Nowa aplikacja służyć będzie wyłącznie do śledzenia rozwoju infekcji, nie przechowując danych centralnie. Dlatego też będzie mniej inwazyjna dla prywatności niż Smiettestopp. Aplikacja zostanie stworzona w oparciu o międzynarodowe ramy Apple oraz Google, zgodnie z zaleceniami FHI. Wytyczne będą współmierne z przepisami dotyczącymi prywatności w wielu krajach, co świadczy, że technologia ta umożliwi również cyfrowe śledzenie infekcji poza granicami Norwegii. Końcowo ważne będzie, że dzięki tej aplikacji pojawi się możliwość otwarcia na wzmożone działania związane z podróżowaniem.
Do tej pory opracowanie aplikacji Smittestopp kosztowało ok 40 milionów koron, a nowa generacja ma zostać przygotowana jeszcze przed świętami Bożego Narodzenia.

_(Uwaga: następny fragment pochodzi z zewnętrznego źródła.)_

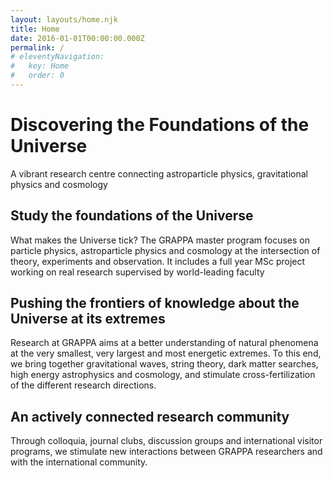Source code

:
```yaml
---
layout: layouts/home.njk
title: Home
date: 2016-01-01T00:00:00.000Z
permalink: /
# eleventyNavigation:
#   key: Home
#   order: 0
---
```


# Discovering the Foundations of the Universe

A vibrant research centre connecting astroparticle physics, gravitational physics and cosmology

## Study the foundations of the Universe

What makes the Universe tick? The GRAPPA master program focuses on particle physics, astroparticle physics and cosmology at the intersection of theory, experiments and observation. It includes a full year MSc project working on real research supervised by world-leading faculty

## Pushing the frontiers of knowledge about the Universe at its extremes

Research at GRAPPA aims at a better understanding of natural phenomena at the very smallest, very largest and most energetic extremes. To this end, we bring together gravitational waves, string theory, dark matter searches, high energy astrophysics and cosmology, and stimulate cross-fertilization of the different research directions.

## An actively connected research community

Through colloquia, journal clubs, discussion groups and international visitor programs, we stimulate new interactions between GRAPPA researchers and with the international community.

<!-- GRAPPA is ... [Read more](#)

GRAPPA researchers have wide research interests, including dark matter phenomenology, cosmic rays, high-energy astrophysics, cosmology, black holes physics, gravitational waves, and string theory. It also includes experimental physicists active in the Antares/KM3NeT, ATLAS, CTA, LOFAR, and XENON1T collaborations.

The aim of the new center is to bring together theoretical physicists, astronomers and particle physicists, in order to answer some of the most profound questions in Particle Astrophysics and Cosmology:
- What is the nature of dark matter and dark energy?
- How can the forces of Nature be unified?
- Does this unification leave measurable signatures in the present Universe?
- What do black holes and neutron stars teach us about the fundamental laws of physics?
- How are cosmic messengers like high-energy neutrinos, cosmic rays, gamma rays and gravity waves produced? And what do they tell us about extreme environments in the Universe?
 -->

Nowa aplikacja będzie uzupełnieniem obecnego systemu ręcznego monitorowania liczby zakażeń. Høie zwraca uwagę, że tej jesieni miało miejsce wiele lokalnych ognisk epidemii i ważne jest, aby zapobiegać ich rozprzestrzenianiu się poprzez szybkie testowanie bliskich kontaktów.
Jeśli aplikacja może przyczynić się do wcześniejszego wykrycia większej liczby przypadków zarażonych osób to będzie bardzo cenne. Wszystkie pojedyncze przypadki, które udaje się przetestować i wyizolować, zmniejszają obciążenie infekcją.